Die twee dingen zijn natuurlijk niet te combineren met een baantje bij
de Marechaussee. Ik zag me daar al in boekhouding staan met mijn gitaar en
mijn lekkere wijf. Het moest wel een móóie vrouw worden. Voor minder deed
ik het niet.
Dat van die cursussen was een fluitje van een cent, maar dat scoren van een‘stoot’was
nog een hele opgave, te meer daar ik zelf niet bepaald moeders mooiste was, nee …
ik zeg het maar eerlijk … zo is het nu eenmaal.

Op een bankje in het park zat een mollige, in het zwart geklede meid met ultrakorte  onnatuurlijk rooie haren. Ik houd van rode haren, mijn moeder had ook rode haren en … ik hield veel van moeder dus dat is voor deze vrouw al een goed begin. (Mijn moeder was overigens niet mollig.) Die knalrooie vrouw werd getekend door een sympathiek ogende Chinees (een vriendelijke lach, een vlassige snorrretje en dito sikje).
Om de aandacht van die rooie te trekken, ging ik naast haar op het bankje zitten en zei met een grappig, beetje mal,  knerpstemmetje:
 ‘Zo, hé. wat een knalrode haren zeg, wat een contrast met dat bleke-betten-koppie van je.. .heb je misschien ook een beetje van dat rood over voor mij?’
‘Wil jij soms grappig zijn, sproetenkop met je spleetoogjes.’ En dat zegt zij tegen mij … maar eerlijk is eerlijk, het klòpt inderdaad wel.

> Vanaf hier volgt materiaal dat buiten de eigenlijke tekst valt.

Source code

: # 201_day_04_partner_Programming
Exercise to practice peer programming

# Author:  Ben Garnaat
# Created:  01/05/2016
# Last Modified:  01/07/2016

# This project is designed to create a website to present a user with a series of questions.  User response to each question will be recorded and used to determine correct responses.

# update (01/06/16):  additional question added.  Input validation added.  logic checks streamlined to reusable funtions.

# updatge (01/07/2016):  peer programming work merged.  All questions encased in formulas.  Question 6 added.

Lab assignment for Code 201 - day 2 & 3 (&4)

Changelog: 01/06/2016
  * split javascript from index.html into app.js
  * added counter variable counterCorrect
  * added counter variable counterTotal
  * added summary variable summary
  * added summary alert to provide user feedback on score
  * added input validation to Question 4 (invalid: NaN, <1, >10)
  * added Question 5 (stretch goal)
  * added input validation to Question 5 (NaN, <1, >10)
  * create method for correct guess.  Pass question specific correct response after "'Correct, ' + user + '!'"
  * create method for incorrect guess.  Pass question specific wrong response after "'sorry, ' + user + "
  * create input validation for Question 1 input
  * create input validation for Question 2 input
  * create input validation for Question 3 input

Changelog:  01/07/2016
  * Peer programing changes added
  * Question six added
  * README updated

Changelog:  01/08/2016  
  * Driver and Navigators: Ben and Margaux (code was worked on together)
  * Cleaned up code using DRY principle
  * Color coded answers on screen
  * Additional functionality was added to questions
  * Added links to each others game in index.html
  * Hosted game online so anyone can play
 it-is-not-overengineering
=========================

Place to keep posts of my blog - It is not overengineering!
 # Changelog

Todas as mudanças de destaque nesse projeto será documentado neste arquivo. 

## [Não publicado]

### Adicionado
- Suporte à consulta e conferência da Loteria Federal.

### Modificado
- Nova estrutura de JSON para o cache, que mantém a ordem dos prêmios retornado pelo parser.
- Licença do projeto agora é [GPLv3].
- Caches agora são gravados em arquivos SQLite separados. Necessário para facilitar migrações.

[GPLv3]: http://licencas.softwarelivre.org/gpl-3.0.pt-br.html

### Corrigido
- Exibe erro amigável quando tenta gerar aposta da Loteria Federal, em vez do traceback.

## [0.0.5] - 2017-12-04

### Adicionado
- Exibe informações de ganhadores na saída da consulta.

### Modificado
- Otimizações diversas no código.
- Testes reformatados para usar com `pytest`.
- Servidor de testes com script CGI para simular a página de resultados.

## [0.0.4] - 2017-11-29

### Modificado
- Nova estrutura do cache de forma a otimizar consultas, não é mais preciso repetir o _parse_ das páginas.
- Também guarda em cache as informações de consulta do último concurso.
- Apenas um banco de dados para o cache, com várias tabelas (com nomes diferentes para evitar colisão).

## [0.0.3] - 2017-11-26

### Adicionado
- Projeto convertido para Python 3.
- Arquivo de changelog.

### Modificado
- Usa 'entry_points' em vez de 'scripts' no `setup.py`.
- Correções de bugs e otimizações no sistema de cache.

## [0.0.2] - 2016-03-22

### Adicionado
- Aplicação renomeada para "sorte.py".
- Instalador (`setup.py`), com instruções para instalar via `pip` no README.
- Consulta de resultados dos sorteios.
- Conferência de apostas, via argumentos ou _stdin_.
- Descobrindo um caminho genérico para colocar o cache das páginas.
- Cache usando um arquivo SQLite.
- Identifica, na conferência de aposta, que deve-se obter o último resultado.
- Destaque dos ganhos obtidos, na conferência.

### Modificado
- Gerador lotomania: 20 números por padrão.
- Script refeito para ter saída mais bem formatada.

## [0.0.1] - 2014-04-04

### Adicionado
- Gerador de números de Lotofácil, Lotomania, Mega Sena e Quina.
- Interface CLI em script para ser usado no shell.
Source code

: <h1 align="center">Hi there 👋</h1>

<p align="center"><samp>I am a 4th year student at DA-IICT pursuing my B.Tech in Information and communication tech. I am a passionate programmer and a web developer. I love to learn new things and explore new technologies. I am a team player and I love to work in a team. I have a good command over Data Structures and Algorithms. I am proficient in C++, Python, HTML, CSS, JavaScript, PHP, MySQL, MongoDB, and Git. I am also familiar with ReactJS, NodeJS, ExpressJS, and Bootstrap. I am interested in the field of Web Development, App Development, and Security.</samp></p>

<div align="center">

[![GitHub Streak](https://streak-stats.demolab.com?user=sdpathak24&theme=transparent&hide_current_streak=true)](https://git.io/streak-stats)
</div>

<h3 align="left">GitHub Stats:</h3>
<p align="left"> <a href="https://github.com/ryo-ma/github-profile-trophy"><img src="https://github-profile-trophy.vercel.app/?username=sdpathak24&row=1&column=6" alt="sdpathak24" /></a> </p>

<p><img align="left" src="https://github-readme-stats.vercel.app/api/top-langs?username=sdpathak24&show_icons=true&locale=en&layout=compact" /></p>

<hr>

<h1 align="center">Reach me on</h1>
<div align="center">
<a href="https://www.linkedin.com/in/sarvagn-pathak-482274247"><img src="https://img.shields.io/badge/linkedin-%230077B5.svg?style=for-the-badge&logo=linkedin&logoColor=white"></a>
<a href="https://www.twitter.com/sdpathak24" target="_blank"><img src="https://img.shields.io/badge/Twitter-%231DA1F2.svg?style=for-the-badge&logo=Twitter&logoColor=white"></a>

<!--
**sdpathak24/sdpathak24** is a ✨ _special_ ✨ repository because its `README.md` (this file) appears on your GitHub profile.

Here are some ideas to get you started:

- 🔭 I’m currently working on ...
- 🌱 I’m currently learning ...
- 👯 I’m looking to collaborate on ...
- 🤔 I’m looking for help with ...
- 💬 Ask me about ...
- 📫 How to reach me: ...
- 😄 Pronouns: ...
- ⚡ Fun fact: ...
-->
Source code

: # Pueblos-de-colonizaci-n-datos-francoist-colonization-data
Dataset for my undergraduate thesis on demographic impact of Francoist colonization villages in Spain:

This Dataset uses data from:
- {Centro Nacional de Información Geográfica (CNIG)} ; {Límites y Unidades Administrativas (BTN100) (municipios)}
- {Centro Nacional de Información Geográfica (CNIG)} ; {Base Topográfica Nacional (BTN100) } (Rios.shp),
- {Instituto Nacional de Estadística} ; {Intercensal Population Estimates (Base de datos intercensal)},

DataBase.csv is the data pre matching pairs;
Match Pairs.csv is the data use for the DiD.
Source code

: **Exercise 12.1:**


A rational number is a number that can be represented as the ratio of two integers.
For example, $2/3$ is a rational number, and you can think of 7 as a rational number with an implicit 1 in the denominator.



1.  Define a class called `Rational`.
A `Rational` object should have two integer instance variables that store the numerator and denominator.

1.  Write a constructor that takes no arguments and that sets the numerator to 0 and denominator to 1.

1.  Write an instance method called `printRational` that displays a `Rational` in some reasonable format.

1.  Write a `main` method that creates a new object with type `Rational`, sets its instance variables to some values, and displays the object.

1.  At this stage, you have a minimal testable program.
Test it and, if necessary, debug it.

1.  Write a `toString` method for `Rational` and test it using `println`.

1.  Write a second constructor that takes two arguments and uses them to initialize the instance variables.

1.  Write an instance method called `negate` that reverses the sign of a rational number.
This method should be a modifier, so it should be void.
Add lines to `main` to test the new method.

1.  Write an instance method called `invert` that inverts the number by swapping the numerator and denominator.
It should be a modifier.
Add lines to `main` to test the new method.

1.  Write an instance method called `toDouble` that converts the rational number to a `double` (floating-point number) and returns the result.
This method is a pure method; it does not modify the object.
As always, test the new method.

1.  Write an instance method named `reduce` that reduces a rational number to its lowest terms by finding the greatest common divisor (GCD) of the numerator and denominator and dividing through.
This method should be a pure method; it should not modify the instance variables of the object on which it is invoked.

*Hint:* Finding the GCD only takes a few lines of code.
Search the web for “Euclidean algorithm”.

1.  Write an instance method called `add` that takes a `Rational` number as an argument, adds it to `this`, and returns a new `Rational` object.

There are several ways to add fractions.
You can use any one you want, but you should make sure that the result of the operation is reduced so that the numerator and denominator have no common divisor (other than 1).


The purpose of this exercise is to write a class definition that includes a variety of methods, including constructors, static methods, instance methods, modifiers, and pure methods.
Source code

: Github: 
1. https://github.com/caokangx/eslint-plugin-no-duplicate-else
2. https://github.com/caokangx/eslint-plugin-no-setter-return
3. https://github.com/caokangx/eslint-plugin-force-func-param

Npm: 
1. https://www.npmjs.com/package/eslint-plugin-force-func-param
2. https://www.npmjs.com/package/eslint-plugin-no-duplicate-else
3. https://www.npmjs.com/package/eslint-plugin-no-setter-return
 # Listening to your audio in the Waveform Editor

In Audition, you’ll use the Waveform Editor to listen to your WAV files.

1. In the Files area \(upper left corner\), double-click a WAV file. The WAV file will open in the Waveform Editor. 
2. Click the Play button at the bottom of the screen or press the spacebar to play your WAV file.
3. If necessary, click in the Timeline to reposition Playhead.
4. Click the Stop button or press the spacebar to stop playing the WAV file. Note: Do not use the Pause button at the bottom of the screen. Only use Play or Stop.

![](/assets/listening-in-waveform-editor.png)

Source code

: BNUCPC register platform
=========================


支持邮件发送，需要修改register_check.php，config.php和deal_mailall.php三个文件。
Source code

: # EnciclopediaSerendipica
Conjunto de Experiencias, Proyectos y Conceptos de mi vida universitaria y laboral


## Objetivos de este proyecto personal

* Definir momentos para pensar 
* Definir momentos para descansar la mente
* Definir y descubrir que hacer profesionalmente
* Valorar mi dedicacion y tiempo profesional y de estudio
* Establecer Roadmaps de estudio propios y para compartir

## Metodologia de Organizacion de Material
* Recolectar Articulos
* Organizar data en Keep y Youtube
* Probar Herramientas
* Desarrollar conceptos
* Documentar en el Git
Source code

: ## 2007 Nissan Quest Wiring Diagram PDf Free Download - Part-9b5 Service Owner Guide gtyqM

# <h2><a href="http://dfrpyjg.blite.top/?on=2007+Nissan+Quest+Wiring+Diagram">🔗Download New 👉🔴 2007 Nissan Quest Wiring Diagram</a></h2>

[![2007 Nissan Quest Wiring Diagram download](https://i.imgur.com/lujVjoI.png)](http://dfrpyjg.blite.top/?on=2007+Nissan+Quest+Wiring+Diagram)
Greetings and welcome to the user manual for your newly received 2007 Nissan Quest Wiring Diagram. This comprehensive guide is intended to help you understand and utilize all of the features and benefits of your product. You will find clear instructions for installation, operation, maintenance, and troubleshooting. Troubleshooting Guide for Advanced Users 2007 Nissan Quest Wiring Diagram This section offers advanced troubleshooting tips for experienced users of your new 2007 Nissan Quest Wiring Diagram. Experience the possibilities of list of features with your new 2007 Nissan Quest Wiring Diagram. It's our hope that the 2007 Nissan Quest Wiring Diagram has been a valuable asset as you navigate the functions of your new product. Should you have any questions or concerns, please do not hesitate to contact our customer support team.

Ik heb kleine oogjes maar nog niet van die superspleetjes als die Chinese tekenaar.
Wat kan die man tekenen zeg! Ze was het precies … als twee druppels water. Toen ik dat zo hardop zei, was het ijs tussen haar en mij gelijk gebroken, want ze grabbelde even in haar tas en gaf me wat van die rooie haarverf: ‘Hiero, zal leuk staan bij je sproeten, schatje.’
Om haar aan het lachen te maken deed ik het spul ogenblikkelijk in mijn haar. Ze moest er inderdaad hard om lachen; ze vond het heel grappig maar ook  heel dom.
De Chinees hield het nu voor gezien: ‘Morgen verder Ro,’  zei hij.
Ro ging met me mee naar huis; ze bleef bij me eten .. en is lange tijd bij me gebleven.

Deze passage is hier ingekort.